Sunday, July 6, 2014

The Sound of Music & Mutual

     An entertaining park walk, with valiant gaggling geese that either condone or condemn two angry, cockfighting gander. A high-pitched and shrill car alarm subsides the cackle commotion. And then there's the whip-whirl-twirl chirps of a cardinal. Depending on one's body-clock perspective, he provides either peaceful music or agitation to early morning hours. 
The booming birthday boy

     In our sleepy bedroom we recall Fourth of July sounds. Fireworks, the sneaky kind that shoot from the ground, with high-pitched whistles and scary bangs minus sparkle; hours of evening sonic booms and "Ladybug rockets," with unpredictable and scary trajectories. Fourth of July festivities brightly ignite the skies of the soul. Yet, there is a quiet, tucked-away place in the master bedroom, a strategic buffered cocoon, protected from hours of booming skies and quiet fireflies... for one sleeping birthday boy. 

     Pierced screams of the now fully-awake one-year-old, direly awaiting the grasp of close-range, brightly-colored, helium-filled birthday balloons. Impatient joy changes to synchronized tears of not just one, but two children. The Birthday Song is noisy calamity as helium balloons readily and gently hover, and then comes mutual, clasping glee.

     Scoooore! televised cheers fill the air. Thunk. a bean bag misses the circular hole. Soccer championships, backyard games, grill-time's sizzling meats, and mealtime chatter all convey the sound of music... and mutual.

     Mothers-in-law Mutual. Sharing children, grandchildren, laughter, and rare moments together. It is unnaturally... natural. Round, and round, and round sounds go partnered with distinct, meaningful memories. 


Friday, July 4, 2014

Pass On The Left


     As I walk an 8K, the happiest pre-schooler, riding what looks like a new scooter, approaches on the opposite side of the park's paved path. He should continue to head straight, staying on his side, as we pass each other. No problem: but instead, he takes extra effort, intentionally crossing over diagonally, to my side of the paved path. I see the whites of his intent eyes. He heads directly towards me, like he's gunning me down, seemingly crazed.

     A mutual moment occurs as paths prepare to collide. Excuse me, he says...

     The other side of this story, "Joey's" letter-of-the-law perspective, is shared for mutual understanding...

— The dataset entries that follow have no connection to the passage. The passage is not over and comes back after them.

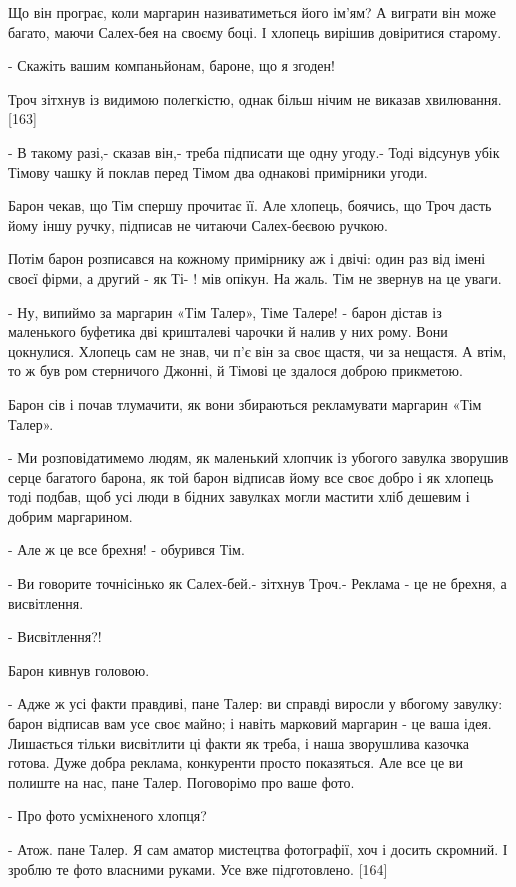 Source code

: Що він програє, коли маргарин називатиметься його ім'ям? А виграти він може багато, маючи Салех-бея на своєму боці. І хлопець вирішив довіритися старому.

- Скажіть вашим компаньйонам, бароне, що я згоден!

Троч зітхнув із видимою полегкістю, однак більш нічим не виказав хвилювання. [163]

- В такому разі,- сказав він,- треба підписати ще одну угоду.- Тоді відсунув убік Тімову чашку й поклав перед Тімом два однакові примірники угоди.

Барон чекав, що Тім спершу прочитає її. Але хлопець, боячись, що Троч дасть йому іншу ручку, підписав не читаючи Салех-беєвою ручкою.

Потім барон розписався на кожному примірнику аж і двічі: один раз від імені своєї фірми, а другий - як Ті- ! мів опікун. На жаль. Тім не звернув на це уваги.

- Ну, випиймо за маргарин «Тім Талер», Тіме Талере! - барон дістав із маленького буфетика дві кришталеві чарочки й налив у них рому. Вони цокнулися. Хлопець сам не знав, чи п'є він за своє щастя, чи за нещастя. А втім, то ж був ром стерничого Джонні, й Тімові це здалося доброю прикметою.

Барон сів і почав тлумачити, як вони збираються рекламувати маргарин «Тім Талер».

- Ми розповідатимемо людям, як маленький хлопчик із убогого завулка зворушив серце багатого барона, як той барон відписав йому все своє добро і як хлопець тоді подбав, щоб усі люди в бідних завулках могли мастити хліб дешевим і добрим маргарином.

- Але ж це все брехня! - обурився Тім.

- Ви говорите точнісінько як Салех-бей.- зітхнув Троч.- Реклама - це не брехня, а висвітлення.

- Висвітлення?!

Барон кивнув головою.

- Адже ж усі факти правдиві, пане Талер: ви справді виросли у вбогому завулку: барон відписав вам усе своє майно; і навіть марковий маргарин - це ваша ідея. Лишається тільки висвітлити ці факти як треба, і наша зворушлива казочка готова. Дуже добра реклама, конкуренти просто показяться. Але все це ви полиште на нас, пане Талер. Поговорімо про ваше фото.

- Про фото усміхненого хлопця?

- Атож. пане Талер. Я сам аматор мистецтва фотографії, хоч і досить скромний. І зроблю те фото власними руками. Усе вже підготовлено. [164]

     Joey's parents promised him months ago that for his 4th birthday they would buy him a scooter: Joey, a scooter is for big boys, but they can be dangerous if you're not careful. When you ride a scooter, you must wear a helmet.

     Over and over conversations about scooters and helmets are replayed. Finally, the big birthday arrives, with scooter-riding fun on the front sidewalk, and Mom says: Since Daddy will be off work early today, let's meet him at the park to show him what a big boy you are. The park's long sidewalk is perfect for scooters.

    In the car, Joey's excitement is written all over his face. Are we there yet?

     Almost, says Mommy, and she reviews the scooter rules: Big boys wear big boy helmets. Other people will be on the path, and you will be moving faster than they walk. It is very, very important to pass people on the left, and big boys are polite. Big boys say excuse me. Which is your left hand?

     Joey raises his left hand many times, practicing during the car ride. With helmet in place, Joey is ready to show off for Dad: Don't forget to pass people on the left. Which is your left hand?

     Up raises Joey's left hand. He's ready for the open, forever long speedway. Joey's foot becomes a speedy motor. Wow, this scooter moves f.a.s.t!! 

      Passing alert!! Mommy said there would be other people on the path, and here's one coming towards me on the other side. It'll be tricky to cross over and pass on the left side. I'm a big boy. Pass on the left. My left hand is this one. Got it!  The lady is coming, coming... closer, closer, closer... cross over... I see her surprised eyes... She must also be thinking I'm a very big boy! Just wait until she hears my polite...
   
     Excuse me, he says.

     I quickly zag left to dodge a head-on collision.

     Joey's heroic thoughts? Mommy and Daddy will be so proud of me!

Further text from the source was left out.